Nog een voorbeeld? Komt-ie. Afgelopen weekend heb ik als vrijwilliger
geholpen bij IronMan Maastricht. Tijdens de opbouw moet er heel wat werk verzet
worden, vrachtwagens laveren tussen kraampjes door, heftrucks slepen met
materialen van links naar rechts. Tijdens zo’n sleeptocht met afzethekken, die
in verband met de aanwezige materialen, heel hoog opgetild worden, sluipt een
echtpaar voor de heftruck en onder de zware last door. Ik attendeer mevrouw
hierop en vraag haar weg te gaan.
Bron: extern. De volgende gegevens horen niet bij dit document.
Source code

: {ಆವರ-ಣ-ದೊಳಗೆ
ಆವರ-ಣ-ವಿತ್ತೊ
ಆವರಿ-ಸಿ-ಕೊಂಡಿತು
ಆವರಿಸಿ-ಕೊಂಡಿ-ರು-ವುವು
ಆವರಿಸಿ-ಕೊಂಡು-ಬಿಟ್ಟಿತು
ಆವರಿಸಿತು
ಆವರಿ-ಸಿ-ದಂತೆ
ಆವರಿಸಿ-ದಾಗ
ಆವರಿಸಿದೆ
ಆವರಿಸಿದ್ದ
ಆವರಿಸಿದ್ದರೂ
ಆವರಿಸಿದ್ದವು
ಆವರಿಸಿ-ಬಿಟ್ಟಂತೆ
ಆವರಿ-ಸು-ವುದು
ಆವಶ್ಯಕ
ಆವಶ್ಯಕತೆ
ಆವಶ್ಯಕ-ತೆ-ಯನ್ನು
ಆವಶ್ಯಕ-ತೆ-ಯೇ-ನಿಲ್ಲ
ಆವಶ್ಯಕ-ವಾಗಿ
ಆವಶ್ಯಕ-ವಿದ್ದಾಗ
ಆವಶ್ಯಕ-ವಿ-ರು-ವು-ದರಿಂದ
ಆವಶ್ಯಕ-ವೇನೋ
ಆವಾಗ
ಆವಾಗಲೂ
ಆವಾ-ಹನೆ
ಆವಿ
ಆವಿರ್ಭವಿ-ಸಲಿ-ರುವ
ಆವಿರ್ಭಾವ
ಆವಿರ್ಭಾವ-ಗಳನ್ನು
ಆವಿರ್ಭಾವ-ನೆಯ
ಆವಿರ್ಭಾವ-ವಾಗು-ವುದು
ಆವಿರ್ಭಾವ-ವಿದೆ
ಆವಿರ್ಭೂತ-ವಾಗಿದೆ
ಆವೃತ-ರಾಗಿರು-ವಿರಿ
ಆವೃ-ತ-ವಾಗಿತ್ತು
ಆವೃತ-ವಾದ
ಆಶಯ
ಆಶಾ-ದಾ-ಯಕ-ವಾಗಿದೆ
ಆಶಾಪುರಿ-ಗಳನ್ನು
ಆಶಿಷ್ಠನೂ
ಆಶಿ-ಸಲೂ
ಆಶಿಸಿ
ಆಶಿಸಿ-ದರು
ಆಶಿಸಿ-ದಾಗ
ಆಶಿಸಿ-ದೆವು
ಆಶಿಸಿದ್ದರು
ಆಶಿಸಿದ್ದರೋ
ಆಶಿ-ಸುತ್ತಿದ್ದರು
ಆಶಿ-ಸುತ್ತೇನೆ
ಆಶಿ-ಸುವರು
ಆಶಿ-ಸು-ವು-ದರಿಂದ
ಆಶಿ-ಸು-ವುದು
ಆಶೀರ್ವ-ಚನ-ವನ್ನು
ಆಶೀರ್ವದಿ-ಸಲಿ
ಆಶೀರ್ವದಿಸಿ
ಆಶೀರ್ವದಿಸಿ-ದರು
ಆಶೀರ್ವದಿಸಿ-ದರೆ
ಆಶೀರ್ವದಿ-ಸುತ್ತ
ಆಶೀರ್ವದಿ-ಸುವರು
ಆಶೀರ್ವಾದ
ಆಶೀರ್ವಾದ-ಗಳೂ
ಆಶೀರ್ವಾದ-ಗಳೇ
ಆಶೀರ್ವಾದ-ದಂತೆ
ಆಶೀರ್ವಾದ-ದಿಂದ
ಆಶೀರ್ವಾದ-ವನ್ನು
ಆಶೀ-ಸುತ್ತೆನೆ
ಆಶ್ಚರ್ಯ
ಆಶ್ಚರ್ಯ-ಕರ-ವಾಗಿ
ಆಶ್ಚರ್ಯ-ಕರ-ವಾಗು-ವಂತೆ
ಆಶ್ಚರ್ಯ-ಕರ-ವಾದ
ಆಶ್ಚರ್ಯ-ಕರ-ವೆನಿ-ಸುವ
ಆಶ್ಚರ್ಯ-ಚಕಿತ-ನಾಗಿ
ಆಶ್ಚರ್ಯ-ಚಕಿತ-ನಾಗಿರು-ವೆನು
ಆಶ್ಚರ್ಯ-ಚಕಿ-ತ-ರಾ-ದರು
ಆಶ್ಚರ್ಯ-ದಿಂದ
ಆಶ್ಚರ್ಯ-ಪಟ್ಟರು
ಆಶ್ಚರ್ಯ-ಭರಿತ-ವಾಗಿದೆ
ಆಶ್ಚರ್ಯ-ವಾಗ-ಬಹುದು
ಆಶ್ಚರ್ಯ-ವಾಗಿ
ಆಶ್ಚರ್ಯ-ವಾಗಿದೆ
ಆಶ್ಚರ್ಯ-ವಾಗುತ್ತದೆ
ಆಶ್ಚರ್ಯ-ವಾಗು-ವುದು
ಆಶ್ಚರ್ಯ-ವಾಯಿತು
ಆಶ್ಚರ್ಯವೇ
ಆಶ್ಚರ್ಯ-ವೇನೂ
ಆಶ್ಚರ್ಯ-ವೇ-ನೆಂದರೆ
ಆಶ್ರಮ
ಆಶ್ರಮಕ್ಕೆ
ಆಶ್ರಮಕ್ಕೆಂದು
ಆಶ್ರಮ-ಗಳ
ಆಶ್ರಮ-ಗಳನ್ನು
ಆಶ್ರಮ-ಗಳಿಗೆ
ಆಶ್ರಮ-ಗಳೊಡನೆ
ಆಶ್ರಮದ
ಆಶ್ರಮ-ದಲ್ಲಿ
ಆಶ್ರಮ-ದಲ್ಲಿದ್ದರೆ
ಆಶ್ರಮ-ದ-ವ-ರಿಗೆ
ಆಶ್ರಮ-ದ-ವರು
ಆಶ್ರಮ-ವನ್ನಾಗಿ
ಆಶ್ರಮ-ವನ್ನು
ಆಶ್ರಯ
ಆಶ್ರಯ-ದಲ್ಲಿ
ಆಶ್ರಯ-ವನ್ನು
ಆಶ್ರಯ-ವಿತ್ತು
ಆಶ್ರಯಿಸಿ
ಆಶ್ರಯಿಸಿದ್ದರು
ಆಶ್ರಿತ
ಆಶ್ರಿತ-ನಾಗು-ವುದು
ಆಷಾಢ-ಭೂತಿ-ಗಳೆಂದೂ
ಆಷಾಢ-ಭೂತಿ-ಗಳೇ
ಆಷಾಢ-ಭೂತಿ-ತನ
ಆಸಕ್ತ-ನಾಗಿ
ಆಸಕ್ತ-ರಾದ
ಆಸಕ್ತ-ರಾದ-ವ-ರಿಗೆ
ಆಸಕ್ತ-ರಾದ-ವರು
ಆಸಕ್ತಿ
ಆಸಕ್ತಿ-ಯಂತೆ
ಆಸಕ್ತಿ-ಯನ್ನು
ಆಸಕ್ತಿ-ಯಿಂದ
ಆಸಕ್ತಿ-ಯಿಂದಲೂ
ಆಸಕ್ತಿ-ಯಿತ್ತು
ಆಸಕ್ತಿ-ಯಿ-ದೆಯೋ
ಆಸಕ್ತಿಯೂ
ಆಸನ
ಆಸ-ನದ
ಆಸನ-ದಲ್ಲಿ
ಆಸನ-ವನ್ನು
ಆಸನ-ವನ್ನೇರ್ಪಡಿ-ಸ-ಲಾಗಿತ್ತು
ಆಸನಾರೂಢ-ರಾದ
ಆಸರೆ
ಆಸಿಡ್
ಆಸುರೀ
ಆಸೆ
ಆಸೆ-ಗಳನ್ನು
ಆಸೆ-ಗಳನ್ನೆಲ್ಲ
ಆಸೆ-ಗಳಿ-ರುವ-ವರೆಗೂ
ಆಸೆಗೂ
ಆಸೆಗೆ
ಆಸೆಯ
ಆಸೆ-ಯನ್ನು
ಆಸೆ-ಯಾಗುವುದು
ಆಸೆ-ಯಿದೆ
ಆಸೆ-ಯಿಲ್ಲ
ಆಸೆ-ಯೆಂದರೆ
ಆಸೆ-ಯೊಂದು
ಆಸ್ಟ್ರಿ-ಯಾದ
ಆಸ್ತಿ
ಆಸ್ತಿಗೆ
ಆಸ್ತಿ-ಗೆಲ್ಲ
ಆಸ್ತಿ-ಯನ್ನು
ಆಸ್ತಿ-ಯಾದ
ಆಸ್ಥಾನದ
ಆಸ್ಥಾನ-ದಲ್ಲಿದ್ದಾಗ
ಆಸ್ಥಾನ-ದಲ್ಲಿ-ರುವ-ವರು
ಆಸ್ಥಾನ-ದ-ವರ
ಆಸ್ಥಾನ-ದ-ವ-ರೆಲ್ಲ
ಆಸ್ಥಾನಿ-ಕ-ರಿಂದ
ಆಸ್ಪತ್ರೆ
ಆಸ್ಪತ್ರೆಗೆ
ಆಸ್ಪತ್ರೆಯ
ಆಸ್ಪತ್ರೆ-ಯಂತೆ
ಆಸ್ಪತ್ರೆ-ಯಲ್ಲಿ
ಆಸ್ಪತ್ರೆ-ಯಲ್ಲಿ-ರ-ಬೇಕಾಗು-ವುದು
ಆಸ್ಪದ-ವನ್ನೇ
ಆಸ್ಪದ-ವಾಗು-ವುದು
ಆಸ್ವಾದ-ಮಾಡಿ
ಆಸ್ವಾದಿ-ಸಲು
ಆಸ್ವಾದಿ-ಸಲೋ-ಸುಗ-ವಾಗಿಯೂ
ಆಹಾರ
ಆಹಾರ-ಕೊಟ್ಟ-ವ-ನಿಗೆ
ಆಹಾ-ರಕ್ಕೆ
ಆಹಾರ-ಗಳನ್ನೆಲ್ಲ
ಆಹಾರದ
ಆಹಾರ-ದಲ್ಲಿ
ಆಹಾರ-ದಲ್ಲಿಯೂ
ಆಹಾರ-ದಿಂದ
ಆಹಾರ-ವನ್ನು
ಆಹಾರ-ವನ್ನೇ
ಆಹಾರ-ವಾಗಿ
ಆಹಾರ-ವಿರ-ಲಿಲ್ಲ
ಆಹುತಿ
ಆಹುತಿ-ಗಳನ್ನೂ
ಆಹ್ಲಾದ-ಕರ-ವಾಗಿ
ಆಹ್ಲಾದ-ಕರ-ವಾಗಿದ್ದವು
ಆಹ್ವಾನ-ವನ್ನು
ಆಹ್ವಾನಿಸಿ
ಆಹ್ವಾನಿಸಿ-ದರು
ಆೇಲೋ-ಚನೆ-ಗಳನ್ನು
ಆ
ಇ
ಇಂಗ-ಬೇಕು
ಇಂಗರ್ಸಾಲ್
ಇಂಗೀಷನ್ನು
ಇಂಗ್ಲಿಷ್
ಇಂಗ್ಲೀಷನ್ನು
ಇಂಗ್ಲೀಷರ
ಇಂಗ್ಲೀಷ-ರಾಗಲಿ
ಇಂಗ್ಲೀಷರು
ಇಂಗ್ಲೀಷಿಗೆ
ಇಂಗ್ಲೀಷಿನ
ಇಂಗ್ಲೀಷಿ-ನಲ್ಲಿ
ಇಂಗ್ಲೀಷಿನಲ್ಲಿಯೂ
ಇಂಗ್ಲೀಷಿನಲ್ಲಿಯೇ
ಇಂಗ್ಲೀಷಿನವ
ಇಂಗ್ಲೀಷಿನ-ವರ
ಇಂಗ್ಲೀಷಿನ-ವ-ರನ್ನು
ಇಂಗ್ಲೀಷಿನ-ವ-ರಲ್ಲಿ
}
In onvervalst Maastrichts: “Meen je nu dat ik
ergens bang voor ben, jongen?” “Nee, mevrouw, maar als u iets overkomt, is de
heftruckchauffeur wel zwaar de pineut, dus zou u a.u.b. aan de kant willen
gaan?” “Ich gaon boe iech wil!” En dan de honderden keren dat men afzethekken
aan de kant schuift (want hier loop ikke altijd), atleten de doorgang verspert
(want ikke moet aan de andere kant van het terrein zijn) en ga zo maar door.
Kleine voorbeelden van de momenten dat de ego voor het algemeen gaat. Natuurlijk
moet je af en toe je plek opeisen, moet je af en toe aan jezelf denken, maar
besef wel dat anderen in je nabijheid zijn en als die hun plek opeisen, ben jij
de pineut. Zoals moeder vanochtend nog zei: “Als we toch een beetje op elkaar
letten en elkaar een beetje respecteren, dan zag het er allemaal heel anders
uit”.
Abonneren op:
Posts (Atom)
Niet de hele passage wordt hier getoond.